> _Task data_

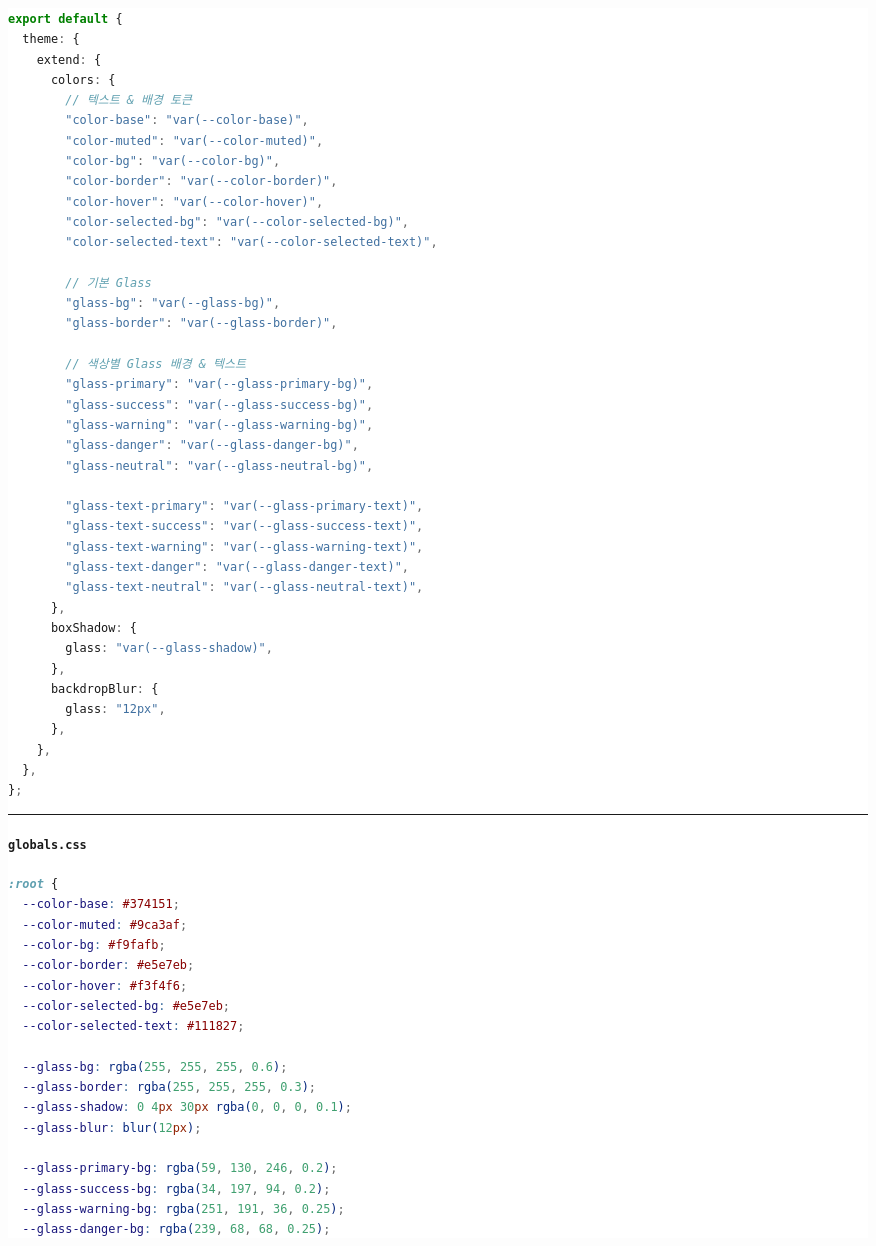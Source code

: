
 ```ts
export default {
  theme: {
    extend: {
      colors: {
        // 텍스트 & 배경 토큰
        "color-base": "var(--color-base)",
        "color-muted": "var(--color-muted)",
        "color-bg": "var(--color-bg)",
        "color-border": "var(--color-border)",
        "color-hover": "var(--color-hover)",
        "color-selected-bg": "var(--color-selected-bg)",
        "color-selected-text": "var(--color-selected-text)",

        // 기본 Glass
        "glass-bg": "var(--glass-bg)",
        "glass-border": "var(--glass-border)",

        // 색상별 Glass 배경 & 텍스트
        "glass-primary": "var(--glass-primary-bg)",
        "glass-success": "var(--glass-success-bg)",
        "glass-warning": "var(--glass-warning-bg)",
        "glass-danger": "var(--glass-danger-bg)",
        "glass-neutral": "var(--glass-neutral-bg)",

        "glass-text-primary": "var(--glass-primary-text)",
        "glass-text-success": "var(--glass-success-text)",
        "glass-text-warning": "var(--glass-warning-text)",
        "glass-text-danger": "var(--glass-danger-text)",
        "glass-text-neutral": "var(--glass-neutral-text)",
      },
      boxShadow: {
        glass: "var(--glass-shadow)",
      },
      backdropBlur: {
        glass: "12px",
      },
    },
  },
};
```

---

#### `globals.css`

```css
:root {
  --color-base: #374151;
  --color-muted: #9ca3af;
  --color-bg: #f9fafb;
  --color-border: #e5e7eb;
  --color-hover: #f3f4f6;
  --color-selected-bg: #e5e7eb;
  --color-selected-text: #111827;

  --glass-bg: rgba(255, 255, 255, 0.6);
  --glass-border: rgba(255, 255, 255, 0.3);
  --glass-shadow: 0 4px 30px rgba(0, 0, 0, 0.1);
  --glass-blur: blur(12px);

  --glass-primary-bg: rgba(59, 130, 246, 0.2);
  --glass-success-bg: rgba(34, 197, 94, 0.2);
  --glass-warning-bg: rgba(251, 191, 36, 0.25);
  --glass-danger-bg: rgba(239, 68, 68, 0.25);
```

==

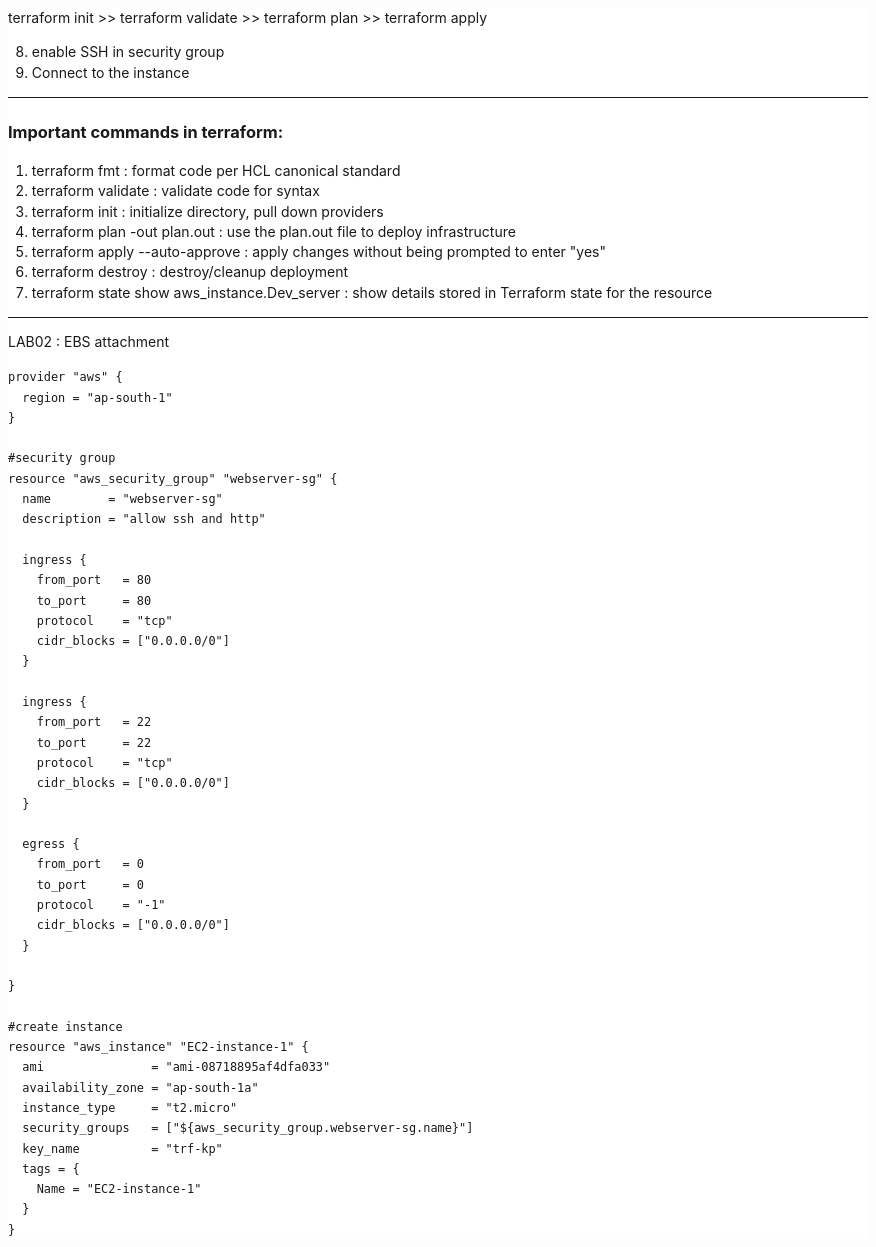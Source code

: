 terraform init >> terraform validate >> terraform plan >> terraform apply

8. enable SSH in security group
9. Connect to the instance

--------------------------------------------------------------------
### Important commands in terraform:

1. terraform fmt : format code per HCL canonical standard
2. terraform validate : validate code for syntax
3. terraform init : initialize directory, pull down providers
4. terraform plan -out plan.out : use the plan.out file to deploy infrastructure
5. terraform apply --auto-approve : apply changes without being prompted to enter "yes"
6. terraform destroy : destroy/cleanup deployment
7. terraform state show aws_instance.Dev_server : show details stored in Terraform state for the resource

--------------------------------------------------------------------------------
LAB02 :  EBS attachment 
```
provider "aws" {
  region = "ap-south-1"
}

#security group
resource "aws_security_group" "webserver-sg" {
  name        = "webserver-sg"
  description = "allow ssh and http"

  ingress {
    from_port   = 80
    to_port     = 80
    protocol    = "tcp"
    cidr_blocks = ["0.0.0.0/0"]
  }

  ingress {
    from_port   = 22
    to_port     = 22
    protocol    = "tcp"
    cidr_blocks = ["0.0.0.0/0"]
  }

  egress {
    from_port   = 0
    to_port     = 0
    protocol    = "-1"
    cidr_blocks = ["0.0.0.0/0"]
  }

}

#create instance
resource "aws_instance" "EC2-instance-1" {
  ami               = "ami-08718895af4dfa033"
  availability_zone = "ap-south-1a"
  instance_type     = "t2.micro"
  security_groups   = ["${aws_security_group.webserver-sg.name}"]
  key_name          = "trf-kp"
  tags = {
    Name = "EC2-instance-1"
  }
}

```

* * *

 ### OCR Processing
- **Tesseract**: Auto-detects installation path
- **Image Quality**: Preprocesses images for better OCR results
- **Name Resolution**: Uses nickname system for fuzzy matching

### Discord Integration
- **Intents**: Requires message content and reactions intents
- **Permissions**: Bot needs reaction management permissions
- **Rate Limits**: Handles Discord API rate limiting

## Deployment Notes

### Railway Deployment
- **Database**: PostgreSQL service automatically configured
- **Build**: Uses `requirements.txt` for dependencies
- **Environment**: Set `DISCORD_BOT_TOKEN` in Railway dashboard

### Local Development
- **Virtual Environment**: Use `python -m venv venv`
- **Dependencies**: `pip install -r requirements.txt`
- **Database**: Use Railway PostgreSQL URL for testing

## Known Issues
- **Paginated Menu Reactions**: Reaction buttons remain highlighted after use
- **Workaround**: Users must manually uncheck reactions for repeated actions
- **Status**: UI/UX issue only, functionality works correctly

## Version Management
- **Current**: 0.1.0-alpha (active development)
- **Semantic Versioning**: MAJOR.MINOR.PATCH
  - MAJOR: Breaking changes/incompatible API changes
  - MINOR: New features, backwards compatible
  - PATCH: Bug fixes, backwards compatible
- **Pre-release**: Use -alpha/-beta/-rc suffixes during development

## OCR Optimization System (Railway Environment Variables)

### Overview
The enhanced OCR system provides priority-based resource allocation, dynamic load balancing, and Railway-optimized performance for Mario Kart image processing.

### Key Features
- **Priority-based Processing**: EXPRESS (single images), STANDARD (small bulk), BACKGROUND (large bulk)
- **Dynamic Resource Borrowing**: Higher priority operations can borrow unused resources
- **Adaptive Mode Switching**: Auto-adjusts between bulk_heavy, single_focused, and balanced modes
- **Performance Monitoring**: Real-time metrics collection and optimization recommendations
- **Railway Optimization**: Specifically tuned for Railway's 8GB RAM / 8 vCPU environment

> _What is needed_
Count how many lines in the listing above contain the word "success", and respond with only that number.

> _Task solution_
3